> _Prompt_
From the records below, copy each line that has the word "associated" in it.

> _Given information_
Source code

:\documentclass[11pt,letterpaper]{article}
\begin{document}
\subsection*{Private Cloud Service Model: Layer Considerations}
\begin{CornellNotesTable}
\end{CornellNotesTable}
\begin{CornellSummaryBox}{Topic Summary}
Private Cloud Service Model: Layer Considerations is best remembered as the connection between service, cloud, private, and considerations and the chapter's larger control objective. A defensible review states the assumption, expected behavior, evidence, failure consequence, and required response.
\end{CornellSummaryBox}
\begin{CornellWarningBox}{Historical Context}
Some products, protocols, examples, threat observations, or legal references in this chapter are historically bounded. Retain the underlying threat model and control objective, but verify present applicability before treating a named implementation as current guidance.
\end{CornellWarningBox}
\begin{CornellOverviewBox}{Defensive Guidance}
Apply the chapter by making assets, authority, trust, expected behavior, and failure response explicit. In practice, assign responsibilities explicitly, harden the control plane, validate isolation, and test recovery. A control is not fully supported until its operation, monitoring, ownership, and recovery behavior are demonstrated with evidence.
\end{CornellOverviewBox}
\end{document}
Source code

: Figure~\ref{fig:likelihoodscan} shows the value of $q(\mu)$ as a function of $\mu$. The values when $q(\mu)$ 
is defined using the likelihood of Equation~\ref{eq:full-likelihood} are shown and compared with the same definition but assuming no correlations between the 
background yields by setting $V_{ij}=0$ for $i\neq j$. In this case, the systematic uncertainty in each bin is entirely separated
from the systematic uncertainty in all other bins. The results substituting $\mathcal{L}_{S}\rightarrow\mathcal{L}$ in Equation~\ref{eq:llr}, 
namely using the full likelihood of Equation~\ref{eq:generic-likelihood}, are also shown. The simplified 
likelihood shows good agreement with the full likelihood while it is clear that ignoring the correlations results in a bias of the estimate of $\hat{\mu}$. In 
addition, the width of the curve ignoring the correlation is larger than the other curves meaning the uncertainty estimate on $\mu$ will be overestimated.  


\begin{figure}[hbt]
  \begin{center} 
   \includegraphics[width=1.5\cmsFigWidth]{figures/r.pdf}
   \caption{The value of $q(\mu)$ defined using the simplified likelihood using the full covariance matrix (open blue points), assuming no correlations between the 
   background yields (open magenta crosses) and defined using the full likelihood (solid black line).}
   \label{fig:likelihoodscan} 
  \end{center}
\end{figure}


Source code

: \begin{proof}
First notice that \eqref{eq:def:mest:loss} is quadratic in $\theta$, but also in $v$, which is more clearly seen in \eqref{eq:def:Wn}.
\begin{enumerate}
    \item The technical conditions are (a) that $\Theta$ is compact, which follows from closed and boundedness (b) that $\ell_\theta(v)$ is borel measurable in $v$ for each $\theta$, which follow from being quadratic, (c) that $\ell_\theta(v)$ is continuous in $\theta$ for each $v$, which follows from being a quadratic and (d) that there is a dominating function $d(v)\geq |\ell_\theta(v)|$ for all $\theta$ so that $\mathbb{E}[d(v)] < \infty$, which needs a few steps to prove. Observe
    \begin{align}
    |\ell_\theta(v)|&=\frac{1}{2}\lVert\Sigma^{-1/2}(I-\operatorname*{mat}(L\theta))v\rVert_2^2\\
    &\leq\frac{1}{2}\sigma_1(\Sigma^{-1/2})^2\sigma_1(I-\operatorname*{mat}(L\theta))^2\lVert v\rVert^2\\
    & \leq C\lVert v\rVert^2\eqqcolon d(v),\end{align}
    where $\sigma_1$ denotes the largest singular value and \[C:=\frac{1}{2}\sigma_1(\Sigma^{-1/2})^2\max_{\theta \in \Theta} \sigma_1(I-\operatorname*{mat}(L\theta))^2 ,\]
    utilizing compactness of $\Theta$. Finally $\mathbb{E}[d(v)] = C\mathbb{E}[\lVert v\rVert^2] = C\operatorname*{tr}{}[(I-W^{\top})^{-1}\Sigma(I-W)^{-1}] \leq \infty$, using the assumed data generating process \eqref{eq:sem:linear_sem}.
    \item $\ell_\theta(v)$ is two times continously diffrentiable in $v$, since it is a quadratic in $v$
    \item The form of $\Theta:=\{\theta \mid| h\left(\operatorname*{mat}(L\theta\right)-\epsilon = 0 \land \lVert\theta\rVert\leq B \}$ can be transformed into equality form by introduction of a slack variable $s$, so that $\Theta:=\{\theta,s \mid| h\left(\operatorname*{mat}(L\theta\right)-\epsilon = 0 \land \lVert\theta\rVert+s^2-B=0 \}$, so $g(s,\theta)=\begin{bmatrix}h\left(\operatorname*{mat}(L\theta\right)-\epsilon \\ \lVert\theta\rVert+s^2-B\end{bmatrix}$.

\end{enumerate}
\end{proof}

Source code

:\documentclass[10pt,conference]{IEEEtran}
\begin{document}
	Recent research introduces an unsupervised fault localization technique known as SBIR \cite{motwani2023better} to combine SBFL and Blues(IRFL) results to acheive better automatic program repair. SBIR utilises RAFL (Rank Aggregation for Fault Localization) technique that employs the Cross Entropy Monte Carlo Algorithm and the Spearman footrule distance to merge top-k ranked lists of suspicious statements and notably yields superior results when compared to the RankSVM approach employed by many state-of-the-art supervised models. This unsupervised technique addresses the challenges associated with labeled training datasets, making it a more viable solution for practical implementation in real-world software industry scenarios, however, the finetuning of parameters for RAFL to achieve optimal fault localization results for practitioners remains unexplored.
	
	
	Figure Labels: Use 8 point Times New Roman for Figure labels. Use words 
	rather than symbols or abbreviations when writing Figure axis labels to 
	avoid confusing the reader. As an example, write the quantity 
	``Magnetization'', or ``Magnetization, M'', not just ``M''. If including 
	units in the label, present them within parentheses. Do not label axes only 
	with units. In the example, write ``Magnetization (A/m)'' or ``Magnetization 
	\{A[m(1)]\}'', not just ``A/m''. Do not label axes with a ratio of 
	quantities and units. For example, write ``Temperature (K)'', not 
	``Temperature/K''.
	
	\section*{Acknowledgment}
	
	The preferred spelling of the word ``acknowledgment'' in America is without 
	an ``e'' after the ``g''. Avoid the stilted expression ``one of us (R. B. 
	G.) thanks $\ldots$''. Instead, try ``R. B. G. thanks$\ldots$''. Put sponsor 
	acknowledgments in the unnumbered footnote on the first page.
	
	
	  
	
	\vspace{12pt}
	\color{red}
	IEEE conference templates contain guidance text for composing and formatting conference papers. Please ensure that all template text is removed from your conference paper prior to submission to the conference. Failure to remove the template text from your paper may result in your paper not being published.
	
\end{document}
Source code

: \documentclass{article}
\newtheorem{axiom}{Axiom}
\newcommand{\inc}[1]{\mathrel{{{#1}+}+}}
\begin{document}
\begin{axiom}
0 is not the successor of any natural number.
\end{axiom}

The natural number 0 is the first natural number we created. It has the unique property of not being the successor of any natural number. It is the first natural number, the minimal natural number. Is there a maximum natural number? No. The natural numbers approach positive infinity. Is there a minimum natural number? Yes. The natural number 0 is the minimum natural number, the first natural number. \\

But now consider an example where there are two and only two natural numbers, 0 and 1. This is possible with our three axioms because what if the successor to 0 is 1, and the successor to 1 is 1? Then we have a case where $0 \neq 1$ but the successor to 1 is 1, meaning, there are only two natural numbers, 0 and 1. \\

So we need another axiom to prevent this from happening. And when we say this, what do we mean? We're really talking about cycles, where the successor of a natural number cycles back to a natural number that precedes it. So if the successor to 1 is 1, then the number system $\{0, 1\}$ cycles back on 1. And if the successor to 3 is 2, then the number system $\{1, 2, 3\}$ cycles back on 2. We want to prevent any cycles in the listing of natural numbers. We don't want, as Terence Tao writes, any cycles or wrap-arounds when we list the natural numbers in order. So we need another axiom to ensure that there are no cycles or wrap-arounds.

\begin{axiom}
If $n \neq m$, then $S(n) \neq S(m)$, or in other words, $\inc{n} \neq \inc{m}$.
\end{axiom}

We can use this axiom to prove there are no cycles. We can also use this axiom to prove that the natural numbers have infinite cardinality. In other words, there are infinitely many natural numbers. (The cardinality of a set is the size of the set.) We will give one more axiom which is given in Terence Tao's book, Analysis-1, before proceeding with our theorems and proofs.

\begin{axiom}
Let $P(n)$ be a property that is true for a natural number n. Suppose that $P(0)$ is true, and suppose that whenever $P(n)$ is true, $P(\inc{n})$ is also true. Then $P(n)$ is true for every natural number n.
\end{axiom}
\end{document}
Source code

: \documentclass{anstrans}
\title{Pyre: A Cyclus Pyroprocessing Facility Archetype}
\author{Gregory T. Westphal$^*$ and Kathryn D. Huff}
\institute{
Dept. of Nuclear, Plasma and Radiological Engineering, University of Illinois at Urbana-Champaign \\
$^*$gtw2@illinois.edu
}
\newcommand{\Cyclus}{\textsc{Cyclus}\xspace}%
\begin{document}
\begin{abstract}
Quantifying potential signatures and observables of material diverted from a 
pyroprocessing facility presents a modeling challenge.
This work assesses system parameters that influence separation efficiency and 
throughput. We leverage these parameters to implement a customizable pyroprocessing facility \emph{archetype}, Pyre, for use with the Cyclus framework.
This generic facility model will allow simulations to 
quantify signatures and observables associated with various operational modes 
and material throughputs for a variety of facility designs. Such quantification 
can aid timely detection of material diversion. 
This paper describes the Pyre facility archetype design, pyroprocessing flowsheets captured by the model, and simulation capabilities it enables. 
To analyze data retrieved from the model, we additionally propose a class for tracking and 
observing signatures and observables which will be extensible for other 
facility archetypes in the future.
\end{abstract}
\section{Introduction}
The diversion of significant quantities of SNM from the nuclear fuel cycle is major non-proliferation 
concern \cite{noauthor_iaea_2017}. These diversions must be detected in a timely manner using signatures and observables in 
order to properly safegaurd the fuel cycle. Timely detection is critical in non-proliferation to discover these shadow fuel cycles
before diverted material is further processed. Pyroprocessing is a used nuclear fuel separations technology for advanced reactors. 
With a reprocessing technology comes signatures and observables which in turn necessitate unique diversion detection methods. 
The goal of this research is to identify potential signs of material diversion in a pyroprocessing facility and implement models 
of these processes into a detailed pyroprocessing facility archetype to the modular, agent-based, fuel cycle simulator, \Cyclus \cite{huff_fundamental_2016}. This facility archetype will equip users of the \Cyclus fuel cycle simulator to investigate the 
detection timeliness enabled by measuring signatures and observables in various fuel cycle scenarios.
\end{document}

> _Output_
	Recent research introduces an unsupervised fault localization technique known as SBIR \cite{motwani2023better} to combine SBFL and Blues(IRFL) results to acheive better automatic program repair. SBIR utilises RAFL (Rank Aggregation for Fault Localization) technique that employs the Cross Entropy Monte Carlo Algorithm and the Spearman footrule distance to merge top-k ranked lists of suspicious statements and notably yields superior results when compared to the RankSVM approach employed by many state-of-the-art supervised models. This unsupervised technique addresses the challenges associated with labeled training datasets, making it a more viable solution for practical implementation in real-world software industry scenarios, however, the finetuning of parameters for RAFL to achieve optimal fault localization results for practitioners remains unexplored.
quantify signatures and observables associated with various operational modes 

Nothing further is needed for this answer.